• [WHAT TO PRODUCE]:
For each record below, set it down exactly but leave out any picture.

• [AVAILABLE DATA]:

——

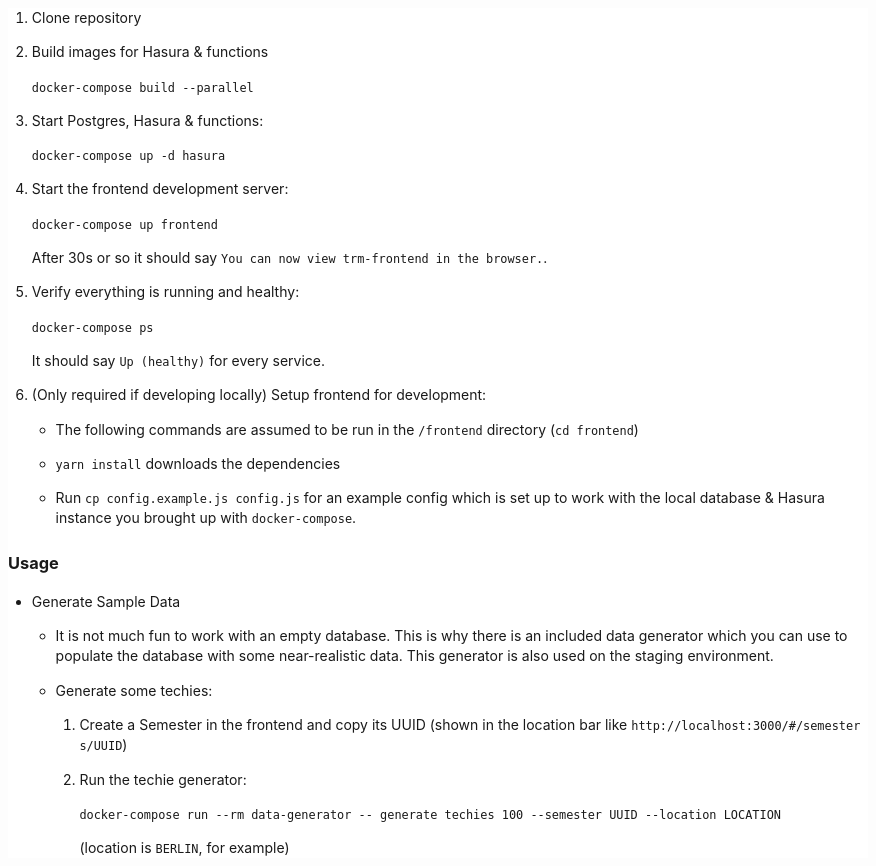 1. Clone repository

1. Build images for Hasura & functions

   ```
   docker-compose build --parallel
   ```

1. Start Postgres, Hasura & functions:

   ```
   docker-compose up -d hasura
   ```

1. Start the frontend development server:

   ```
   docker-compose up frontend
   ```

   After 30s or so it should say `You can now view trm-frontend in the browser.`.

1. Verify everything is running and healthy:

   ```
   docker-compose ps
   ```

   It should say `Up (healthy)` for every service.

1. (Only required if developing locally) Setup frontend for development:

   * The following commands are assumed to be run in the `/frontend` directory (`cd frontend`)

   * `yarn install` downloads the dependencies

   * Run `cp config.example.js config.js` for an example config which is set up to work with the local database &
     Hasura instance you brought up with `docker-compose`.

### Usage

* Generate Sample Data

   * It is not much fun to work with an empty database. This is why there is an included data generator which you can
     use to populate the database with some near-realistic data. This generator is also used on the staging environment.

   * Generate some techies:

     1. Create a Semester in the frontend and copy its UUID (shown in the location bar like `http://localhost:3000/#/semesters/UUID`)

     1. Run the techie generator:

        ```
        docker-compose run --rm data-generator -- generate techies 100 --semester UUID --location LOCATION
        ```

        (location is `BERLIN`, for example)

——

• [EXERCISE RESULT]:
 1. Clone repository

1. Build images for Hasura & functions

   ```
   docker-compose build --parallel
   ```

1. Start Postgres, Hasura & functions:

   ```
   docker-compose up -d hasura
   ```

1. Start the frontend development server:

   ```
   docker-compose up frontend
   ```

   After 30s or so it should say `You can now view trm-frontend in the browser.`.

1. Verify everything is running and healthy:

   ```
   docker-compose ps
   ```

   It should say `Up (healthy)` for every service.

1. (Only required if developing locally) Setup frontend for development:

   * The following commands are assumed to be run in the `/frontend` directory (`cd frontend`)

   * `yarn install` downloads the dependencies

   * Run `cp config.example.js config.js` for an example config which is set up to work with the local database &
     Hasura instance you brought up with `docker-compose`.

### Usage

* Generate Sample Data

   * It is not much fun to work with an empty database. This is why there is an included data generator which you can
     use to populate the database with some near-realistic data. This generator is also used on the staging environment.

   * Generate some techies:

     1. Create a Semester in the frontend and copy its UUID (shown in the location bar like `http://localhost:3000/#/semesters/UUID`)

     1. Run the techie generator:

        ```
        docker-compose run --rm data-generator -- generate techies 100 --semester UUID --location LOCATION
        ```

        (location is `BERLIN`, for example)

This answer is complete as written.